**Material provided:**
BEGIN

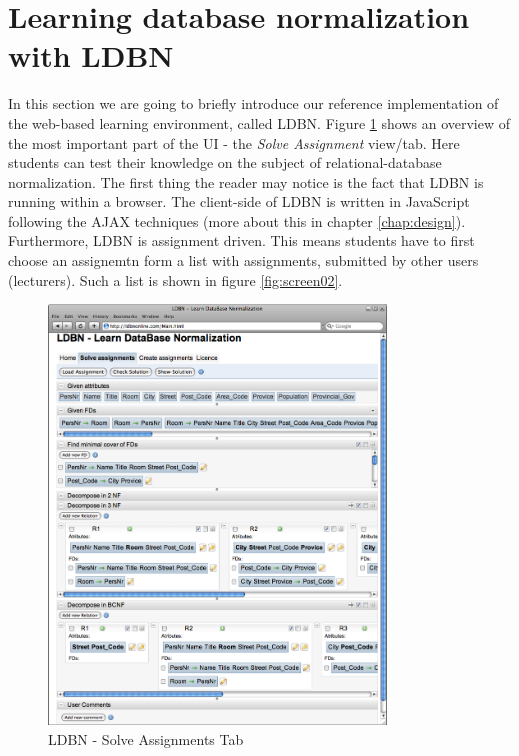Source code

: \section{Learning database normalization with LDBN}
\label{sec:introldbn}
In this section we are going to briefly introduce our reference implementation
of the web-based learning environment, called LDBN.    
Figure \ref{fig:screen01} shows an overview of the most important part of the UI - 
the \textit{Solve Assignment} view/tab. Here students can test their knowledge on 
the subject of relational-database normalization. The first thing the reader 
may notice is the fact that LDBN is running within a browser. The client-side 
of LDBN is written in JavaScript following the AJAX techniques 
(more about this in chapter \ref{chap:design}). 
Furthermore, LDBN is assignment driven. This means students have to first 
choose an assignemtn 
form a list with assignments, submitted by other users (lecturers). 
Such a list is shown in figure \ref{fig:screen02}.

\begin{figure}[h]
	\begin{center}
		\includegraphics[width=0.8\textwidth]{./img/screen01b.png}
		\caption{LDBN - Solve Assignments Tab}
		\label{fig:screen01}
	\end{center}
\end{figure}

END
BEGIN

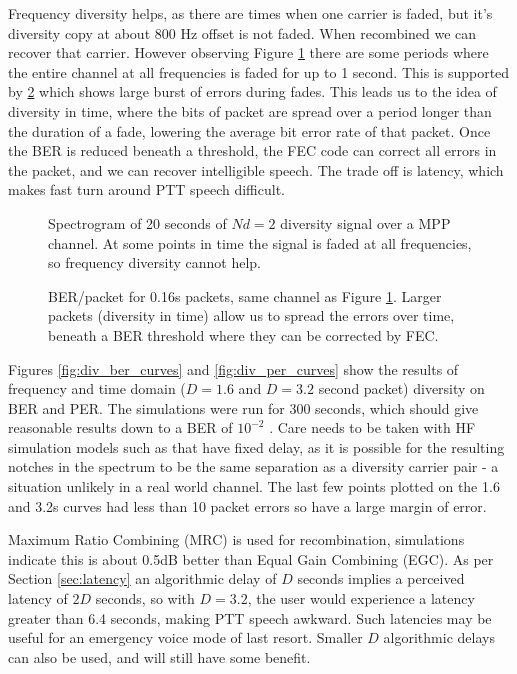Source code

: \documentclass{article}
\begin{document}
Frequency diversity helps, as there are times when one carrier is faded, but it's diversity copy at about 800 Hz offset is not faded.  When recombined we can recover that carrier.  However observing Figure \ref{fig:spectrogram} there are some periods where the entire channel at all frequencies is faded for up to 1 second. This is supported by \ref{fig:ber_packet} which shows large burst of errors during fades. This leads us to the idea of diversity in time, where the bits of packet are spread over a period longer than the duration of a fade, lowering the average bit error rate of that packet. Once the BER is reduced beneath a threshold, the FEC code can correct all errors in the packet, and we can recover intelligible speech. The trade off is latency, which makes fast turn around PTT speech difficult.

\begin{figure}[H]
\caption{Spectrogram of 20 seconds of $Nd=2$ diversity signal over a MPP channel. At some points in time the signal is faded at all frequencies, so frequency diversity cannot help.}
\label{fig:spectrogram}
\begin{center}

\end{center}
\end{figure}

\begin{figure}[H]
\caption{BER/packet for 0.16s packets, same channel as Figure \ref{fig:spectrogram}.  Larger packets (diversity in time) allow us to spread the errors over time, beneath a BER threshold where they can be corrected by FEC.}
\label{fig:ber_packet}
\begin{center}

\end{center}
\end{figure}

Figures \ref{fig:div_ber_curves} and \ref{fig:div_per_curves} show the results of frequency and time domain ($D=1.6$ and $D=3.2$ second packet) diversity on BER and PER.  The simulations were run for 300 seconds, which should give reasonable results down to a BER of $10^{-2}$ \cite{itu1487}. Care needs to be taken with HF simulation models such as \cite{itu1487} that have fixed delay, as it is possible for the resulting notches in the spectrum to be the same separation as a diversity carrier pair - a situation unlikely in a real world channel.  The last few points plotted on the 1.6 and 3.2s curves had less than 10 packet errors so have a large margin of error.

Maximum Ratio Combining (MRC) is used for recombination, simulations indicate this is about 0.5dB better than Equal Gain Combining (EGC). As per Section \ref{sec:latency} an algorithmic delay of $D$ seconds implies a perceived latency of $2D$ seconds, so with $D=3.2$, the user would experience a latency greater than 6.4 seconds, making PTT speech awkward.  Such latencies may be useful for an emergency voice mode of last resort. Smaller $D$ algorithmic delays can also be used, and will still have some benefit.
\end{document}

END

**Assigned task:** Search the data above for lines holding "where" and copy each of them.

**Finished task:**
Frequency diversity helps, as there are times when one carrier is faded, but it's diversity copy at about 800 Hz offset is not faded.  When recombined we can recover that carrier.  However observing Figure \ref{fig:spectrogram} there are some periods where the entire channel at all frequencies is faded for up to 1 second. This is supported by \ref{fig:ber_packet} which shows large burst of errors during fades. This leads us to the idea of diversity in time, where the bits of packet are spread over a period longer than the duration of a fade, lowering the average bit error rate of that packet. Once the BER is reduced beneath a threshold, the FEC code can correct all errors in the packet, and we can recover intelligible speech. The trade off is latency, which makes fast turn around PTT speech difficult.
\caption{BER/packet for 0.16s packets, same channel as Figure \ref{fig:spectrogram}.  Larger packets (diversity in time) allow us to spread the errors over time, beneath a BER threshold where they can be corrected by FEC.}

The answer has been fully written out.